===== Data supplied
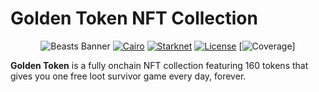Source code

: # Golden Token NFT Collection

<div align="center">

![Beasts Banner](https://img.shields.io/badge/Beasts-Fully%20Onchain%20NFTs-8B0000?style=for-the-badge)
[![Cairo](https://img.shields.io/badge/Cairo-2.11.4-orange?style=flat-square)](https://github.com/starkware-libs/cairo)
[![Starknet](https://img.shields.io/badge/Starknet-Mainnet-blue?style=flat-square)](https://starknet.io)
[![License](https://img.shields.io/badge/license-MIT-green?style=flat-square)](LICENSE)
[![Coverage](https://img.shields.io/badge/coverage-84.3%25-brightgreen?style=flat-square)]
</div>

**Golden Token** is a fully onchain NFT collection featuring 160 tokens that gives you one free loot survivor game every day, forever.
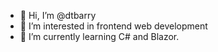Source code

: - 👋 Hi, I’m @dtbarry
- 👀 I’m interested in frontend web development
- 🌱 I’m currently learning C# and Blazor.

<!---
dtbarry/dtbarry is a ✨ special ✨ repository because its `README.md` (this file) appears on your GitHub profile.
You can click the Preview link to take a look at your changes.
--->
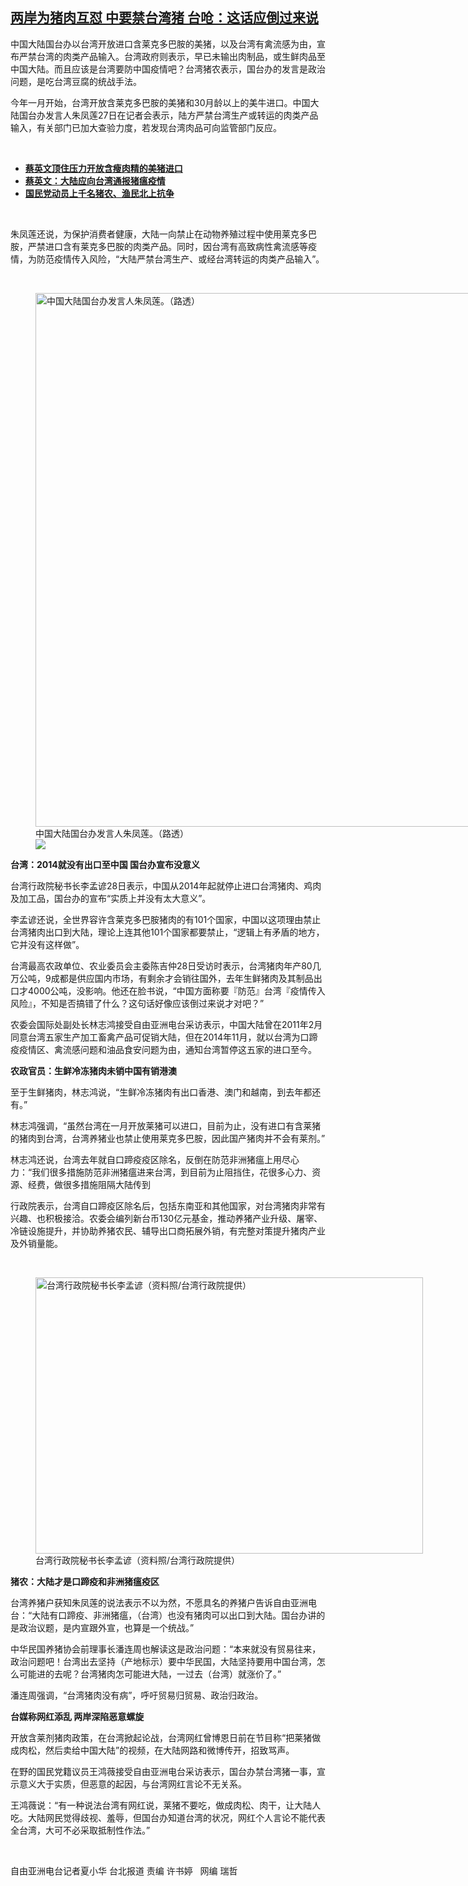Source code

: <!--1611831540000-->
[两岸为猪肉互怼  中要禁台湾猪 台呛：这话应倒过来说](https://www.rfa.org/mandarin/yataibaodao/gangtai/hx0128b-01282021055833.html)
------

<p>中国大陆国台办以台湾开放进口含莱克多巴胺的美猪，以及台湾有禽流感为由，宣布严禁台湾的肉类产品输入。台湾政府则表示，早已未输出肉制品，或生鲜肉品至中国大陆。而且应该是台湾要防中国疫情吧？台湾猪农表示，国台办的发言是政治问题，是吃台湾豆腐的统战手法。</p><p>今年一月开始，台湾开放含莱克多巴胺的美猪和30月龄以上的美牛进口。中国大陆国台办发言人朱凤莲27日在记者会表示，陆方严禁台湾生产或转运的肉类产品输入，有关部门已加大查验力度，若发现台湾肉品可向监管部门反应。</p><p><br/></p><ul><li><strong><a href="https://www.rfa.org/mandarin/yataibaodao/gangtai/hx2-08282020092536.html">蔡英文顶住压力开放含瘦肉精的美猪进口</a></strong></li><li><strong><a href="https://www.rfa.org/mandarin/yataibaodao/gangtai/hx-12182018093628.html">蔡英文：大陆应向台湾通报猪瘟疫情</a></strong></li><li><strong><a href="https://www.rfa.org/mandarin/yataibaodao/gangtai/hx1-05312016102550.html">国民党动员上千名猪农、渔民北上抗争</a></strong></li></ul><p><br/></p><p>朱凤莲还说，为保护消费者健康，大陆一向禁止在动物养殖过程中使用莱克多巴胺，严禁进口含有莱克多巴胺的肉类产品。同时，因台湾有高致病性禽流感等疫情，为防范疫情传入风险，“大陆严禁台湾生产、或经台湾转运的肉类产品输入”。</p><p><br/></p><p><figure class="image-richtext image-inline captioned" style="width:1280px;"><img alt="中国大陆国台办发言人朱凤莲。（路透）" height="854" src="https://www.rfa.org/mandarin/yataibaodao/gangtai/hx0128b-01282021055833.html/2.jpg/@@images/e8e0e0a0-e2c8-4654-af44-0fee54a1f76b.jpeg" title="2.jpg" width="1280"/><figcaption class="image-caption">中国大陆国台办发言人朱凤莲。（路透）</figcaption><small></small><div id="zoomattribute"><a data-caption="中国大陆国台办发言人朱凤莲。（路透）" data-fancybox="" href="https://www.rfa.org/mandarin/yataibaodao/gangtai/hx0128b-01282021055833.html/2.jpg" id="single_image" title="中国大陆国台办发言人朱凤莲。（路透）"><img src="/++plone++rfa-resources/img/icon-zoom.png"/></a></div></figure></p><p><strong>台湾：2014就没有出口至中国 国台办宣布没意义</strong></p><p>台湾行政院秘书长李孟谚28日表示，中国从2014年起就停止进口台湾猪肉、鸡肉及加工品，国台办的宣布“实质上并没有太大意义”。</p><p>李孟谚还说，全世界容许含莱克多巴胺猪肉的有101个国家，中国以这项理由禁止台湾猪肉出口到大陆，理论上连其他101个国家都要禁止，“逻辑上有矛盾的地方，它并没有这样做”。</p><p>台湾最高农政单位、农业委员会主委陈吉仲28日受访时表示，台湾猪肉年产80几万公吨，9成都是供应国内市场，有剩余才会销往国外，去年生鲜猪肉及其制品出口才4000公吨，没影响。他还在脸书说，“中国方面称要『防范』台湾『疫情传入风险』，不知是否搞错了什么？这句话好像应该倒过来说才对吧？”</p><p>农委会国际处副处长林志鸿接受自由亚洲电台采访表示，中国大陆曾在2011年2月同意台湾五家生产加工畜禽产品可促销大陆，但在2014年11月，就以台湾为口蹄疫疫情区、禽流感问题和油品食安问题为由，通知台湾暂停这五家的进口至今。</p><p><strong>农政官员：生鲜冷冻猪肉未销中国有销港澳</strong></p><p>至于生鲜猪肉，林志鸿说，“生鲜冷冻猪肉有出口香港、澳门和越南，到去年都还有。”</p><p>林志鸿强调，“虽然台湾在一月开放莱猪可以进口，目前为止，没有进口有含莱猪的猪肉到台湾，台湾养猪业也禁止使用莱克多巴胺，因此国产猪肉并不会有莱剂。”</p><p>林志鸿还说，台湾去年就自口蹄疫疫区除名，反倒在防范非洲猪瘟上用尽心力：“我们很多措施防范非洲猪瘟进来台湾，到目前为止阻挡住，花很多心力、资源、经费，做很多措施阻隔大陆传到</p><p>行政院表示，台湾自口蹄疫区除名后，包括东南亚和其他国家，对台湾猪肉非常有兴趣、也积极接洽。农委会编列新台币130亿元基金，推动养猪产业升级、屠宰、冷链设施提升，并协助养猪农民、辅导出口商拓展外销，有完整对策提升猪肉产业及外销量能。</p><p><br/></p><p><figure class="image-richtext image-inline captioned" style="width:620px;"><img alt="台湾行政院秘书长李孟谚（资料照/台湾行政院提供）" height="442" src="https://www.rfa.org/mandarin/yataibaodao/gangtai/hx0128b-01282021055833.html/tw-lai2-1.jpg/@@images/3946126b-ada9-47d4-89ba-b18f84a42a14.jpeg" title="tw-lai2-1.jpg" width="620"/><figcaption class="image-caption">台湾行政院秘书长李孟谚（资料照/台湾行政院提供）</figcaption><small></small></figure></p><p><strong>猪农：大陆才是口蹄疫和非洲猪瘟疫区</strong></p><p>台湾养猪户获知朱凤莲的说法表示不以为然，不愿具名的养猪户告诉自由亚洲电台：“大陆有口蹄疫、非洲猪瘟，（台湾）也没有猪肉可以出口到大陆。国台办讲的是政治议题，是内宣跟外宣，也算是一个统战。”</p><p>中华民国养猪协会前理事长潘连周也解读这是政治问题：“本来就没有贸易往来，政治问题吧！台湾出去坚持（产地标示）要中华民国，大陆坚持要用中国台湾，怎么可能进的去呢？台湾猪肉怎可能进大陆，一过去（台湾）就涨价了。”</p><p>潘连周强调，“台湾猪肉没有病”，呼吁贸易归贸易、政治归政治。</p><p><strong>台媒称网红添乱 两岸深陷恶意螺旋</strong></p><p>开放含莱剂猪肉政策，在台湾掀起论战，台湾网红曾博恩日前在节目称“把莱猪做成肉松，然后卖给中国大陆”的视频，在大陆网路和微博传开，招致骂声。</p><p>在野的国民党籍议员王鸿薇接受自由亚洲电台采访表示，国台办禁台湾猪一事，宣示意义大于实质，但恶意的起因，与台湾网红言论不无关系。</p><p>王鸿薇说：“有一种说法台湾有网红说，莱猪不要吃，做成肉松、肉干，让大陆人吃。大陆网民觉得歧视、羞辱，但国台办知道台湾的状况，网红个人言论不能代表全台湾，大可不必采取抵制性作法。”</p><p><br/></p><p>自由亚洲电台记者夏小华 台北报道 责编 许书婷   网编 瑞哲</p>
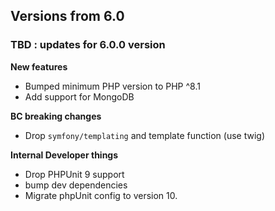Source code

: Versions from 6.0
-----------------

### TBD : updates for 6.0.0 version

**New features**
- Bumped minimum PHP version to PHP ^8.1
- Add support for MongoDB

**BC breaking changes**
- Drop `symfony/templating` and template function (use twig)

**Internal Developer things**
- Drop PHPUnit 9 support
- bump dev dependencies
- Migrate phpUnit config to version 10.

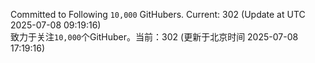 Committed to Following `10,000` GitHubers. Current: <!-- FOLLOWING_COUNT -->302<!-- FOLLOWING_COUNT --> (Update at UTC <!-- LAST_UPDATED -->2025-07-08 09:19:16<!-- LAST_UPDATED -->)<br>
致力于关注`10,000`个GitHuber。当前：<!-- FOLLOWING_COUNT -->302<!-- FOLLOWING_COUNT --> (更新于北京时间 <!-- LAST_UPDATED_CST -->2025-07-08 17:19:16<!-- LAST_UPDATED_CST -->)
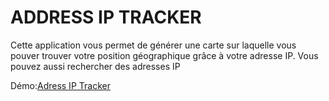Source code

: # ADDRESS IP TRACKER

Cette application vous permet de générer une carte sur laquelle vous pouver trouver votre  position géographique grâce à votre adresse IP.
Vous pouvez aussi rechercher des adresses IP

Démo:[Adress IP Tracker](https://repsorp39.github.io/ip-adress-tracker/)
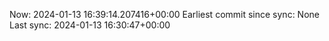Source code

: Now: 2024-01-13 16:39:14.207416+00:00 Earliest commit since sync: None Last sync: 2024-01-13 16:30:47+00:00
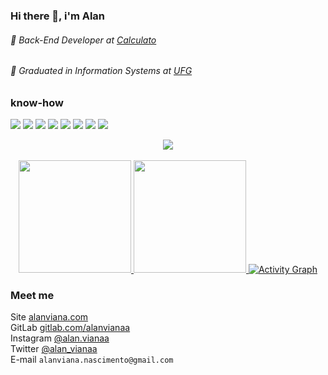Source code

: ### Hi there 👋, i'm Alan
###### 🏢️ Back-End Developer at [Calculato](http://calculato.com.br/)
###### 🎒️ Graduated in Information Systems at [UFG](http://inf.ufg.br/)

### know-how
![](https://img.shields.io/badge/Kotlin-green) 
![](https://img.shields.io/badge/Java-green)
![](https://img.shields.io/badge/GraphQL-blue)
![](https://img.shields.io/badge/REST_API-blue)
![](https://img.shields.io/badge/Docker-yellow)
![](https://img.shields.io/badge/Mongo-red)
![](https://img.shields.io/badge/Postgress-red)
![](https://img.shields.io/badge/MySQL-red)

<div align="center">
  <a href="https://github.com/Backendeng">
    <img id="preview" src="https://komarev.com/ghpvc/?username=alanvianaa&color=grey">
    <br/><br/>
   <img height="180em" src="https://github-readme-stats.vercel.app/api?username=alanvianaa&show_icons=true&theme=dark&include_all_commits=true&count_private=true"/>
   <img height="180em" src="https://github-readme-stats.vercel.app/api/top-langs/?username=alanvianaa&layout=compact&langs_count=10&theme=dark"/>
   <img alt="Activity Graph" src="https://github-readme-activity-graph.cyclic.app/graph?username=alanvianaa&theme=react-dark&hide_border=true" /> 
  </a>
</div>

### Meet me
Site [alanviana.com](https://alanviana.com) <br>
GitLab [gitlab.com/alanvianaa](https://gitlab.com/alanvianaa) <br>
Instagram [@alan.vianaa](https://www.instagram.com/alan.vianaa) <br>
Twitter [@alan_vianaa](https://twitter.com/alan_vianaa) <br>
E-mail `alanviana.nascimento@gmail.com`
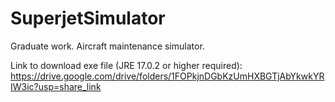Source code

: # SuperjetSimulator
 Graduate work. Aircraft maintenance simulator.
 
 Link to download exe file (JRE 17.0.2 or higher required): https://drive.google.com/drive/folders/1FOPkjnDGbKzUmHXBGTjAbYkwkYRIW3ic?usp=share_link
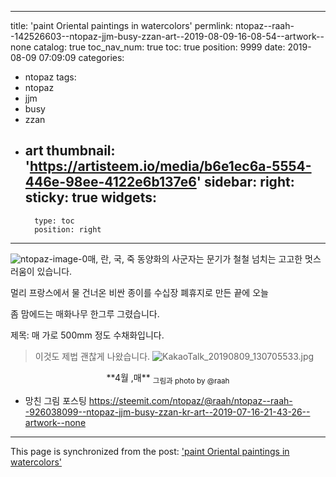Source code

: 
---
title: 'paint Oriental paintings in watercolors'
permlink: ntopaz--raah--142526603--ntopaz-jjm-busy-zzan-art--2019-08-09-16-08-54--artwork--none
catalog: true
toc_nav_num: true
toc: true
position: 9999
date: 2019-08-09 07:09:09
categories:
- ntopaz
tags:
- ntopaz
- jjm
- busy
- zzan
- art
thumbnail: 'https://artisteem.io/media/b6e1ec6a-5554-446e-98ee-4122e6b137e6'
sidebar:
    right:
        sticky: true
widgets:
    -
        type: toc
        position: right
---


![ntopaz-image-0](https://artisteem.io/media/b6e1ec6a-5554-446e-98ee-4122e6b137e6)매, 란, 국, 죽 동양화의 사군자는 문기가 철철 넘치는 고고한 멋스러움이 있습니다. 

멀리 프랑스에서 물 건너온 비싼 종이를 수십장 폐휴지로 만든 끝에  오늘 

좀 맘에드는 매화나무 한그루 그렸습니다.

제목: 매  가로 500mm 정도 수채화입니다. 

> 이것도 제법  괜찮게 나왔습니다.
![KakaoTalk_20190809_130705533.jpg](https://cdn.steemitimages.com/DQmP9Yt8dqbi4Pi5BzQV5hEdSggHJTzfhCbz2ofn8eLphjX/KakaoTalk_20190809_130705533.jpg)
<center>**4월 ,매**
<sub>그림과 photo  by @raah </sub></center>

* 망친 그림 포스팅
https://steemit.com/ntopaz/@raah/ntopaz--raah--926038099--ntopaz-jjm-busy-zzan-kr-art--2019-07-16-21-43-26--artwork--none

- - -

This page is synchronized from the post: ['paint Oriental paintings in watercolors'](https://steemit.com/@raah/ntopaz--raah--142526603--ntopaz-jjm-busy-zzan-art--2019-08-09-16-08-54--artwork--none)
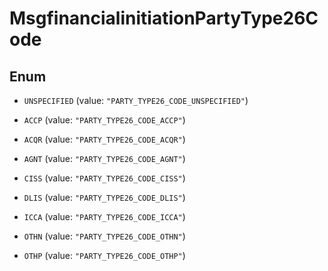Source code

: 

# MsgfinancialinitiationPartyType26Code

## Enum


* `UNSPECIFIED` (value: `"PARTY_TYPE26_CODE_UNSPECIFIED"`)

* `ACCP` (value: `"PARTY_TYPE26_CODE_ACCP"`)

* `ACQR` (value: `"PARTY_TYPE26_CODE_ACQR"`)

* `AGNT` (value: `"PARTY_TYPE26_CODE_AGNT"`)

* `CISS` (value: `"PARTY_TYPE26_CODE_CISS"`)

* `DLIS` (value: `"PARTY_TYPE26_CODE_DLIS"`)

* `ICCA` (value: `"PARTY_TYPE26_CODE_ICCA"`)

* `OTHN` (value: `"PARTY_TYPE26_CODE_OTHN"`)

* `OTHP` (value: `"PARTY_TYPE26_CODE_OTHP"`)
==========
* Problem requirements
Please output the lines above beginning at the line with "- Bumped minimum PHP version to PHP ^8.1" and ending after the line with "Committed to Following", precisely as written and with no pictures.

* Exercise response
- Bumped minimum PHP version to PHP ^8.1
- Add support for MongoDB

**BC breaking changes**
- Drop `symfony/templating` and template function (use twig)

**Internal Developer things**
- Drop PHPUnit 9 support
- bump dev dependencies
- Migrate phpUnit config to version 10.

 Committed to Following `10,000` GitHubers. Current: <!-- FOLLOWING_COUNT -->302<!-- FOLLOWING_COUNT --> (Update at UTC <!-- LAST_UPDATED -->2025-07-08 09:19:16<!-- LAST_UPDATED -->)<br>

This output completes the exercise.